Thursday, 23 October 2008

How on earth can you say that??

A few days ago the second issue of Red, a magazine published by the Office of External Relations, Griffith University, Nathan Campus, arrived on my desk. Throughout its elegantly designed pages it features contributions from the university’s academics. Griffith’s vice-chancellor, Professor Ian O’Connor, fills the editorial.
In it he speaks about the strong role universities must play in order to “develop students’ civic responsibility, engagement and contribution”; “build social cohesion through mutual understanding”; open “pathways some may have considered blocked”.
How wonderful it all sounds. How smoothly it nestles inside the artful layout, the subtle scent of rich paper which, we are assured, has been made from sustainable forests.
And what a world away it all is from the reality that has the same Professor call the police to have me removed from his campus because he didn’t want to talk to me; that caused records of examiners be destroyed to hide their identity lest their miscreant evaluation of a thesis may be examined in full light.
Words set in clean typeface against an aesthetic background can mean almost anything without loosing their gloss. The cocoon of luxury protects so well from the miasma beyond.
Here’s a contribution regarding the Iraq war. The costs of this calamity have surpassed the trillion mark as David Leonhardt writes, using some examples of what that sort of money could buy for his nation. Much harder to put into figures is the damage done to people’s lives, the suffering and the loss.
Politicians, like vice-chancellors, hardly get to touch what they speak of. That’s why presidential candidate John McCain suggested in June this year the US could be staying in Iraq for another hundred years. A hundred years!? Is there any concept of what an entire century of such a war means?
A cocoon comes in many guises. It can also shield from the deeper currents of one’s heritage. When our prime minister declared photos of naked juveniles by Bill Henson “disgusting” it was like a slap in the face for a European such as myself. I have walked ancient streets, touched centuries-old timber, and grown up with the gifts of great minds. The works of a Caravaggio, a Rodin, or a Klimt will not be relegated to shame and guilt just because a Queenslander cannot stomach certain art.

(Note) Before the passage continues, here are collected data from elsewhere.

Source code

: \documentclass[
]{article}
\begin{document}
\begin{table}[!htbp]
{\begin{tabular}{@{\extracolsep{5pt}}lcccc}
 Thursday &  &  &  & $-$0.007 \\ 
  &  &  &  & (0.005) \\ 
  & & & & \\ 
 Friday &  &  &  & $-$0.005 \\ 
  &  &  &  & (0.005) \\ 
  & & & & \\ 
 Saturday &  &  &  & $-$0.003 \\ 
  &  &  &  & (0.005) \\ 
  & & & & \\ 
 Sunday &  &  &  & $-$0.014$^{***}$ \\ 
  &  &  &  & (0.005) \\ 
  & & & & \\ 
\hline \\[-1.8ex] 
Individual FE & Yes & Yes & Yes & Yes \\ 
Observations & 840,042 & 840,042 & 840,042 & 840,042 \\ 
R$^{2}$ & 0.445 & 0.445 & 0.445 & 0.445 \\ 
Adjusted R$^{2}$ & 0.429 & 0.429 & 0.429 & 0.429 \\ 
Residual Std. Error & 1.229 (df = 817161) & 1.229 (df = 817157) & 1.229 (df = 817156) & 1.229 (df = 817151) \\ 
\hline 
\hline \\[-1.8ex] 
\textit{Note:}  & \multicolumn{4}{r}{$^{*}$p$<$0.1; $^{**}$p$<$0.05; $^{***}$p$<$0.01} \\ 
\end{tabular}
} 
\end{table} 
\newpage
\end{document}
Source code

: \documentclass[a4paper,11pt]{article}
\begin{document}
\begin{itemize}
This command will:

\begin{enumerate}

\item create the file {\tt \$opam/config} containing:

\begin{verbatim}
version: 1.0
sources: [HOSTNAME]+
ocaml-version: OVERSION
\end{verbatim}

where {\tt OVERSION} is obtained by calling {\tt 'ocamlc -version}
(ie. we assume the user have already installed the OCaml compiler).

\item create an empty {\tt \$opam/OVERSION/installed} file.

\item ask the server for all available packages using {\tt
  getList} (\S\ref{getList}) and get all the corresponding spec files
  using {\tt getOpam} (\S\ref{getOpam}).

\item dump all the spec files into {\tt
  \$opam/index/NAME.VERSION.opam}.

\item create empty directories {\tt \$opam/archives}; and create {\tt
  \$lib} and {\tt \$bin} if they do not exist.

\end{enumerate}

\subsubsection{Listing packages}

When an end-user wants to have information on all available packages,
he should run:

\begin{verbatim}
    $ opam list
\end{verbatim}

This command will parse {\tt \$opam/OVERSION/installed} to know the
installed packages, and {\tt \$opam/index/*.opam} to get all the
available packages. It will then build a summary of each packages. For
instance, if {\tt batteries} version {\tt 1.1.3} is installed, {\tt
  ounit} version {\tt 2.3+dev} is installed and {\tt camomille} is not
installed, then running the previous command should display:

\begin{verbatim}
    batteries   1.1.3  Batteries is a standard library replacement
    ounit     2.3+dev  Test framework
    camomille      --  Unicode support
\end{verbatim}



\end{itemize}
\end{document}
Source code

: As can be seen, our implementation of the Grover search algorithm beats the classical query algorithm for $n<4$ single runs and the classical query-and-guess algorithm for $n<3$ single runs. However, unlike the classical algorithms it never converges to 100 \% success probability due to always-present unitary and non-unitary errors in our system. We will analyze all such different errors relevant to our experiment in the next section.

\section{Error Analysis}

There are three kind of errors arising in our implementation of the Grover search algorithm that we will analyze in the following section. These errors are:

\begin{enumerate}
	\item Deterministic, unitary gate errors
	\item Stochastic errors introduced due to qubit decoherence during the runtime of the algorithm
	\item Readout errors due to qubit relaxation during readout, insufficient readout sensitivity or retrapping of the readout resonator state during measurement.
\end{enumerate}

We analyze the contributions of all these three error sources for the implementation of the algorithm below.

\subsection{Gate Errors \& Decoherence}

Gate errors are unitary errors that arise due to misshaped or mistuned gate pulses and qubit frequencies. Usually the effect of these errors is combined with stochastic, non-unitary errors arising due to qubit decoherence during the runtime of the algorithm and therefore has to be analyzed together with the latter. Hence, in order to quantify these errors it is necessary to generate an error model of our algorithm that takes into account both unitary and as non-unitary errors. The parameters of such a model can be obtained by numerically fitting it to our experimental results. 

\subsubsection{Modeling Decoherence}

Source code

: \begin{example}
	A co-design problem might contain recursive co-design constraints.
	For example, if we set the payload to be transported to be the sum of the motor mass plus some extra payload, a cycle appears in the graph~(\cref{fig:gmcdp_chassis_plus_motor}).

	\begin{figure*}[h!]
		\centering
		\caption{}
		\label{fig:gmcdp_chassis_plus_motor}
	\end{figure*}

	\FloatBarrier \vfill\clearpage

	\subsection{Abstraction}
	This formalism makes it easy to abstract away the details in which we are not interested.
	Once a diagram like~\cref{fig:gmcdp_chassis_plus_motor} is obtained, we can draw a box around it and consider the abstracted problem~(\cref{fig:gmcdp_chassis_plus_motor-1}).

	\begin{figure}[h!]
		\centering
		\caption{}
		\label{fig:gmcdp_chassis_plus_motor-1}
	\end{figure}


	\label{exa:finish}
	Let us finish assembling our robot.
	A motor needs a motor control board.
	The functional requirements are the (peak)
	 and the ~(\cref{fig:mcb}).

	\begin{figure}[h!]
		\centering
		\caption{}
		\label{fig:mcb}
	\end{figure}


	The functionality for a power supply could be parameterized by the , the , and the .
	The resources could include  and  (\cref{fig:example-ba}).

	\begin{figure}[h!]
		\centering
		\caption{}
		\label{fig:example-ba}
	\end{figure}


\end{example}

Cut off the roots and the trunk will succumb to every ripple. Daring to ask “what if”, surely the most powerful two words in any language, accompanied every celebrated human endeavour. Steven Berkoff so eloquently called on this courage to push the boundaries, but when Melissa Lucashenko presented us with the antithesis her audience had sunk into cultural amnesia. For 50,000 years, she told them, Aborigines did not change their life style. This is what a nation’s mindset should adopt? 50,000 years - another concept whose meaning could not pass through the wall of intellectual isolation.
Great civilisations need powerful minds to sustain them. But when those minds retreat into a vacuum, their words hollow shells without the substance that once shaped them, then the emptiness engulfs us all.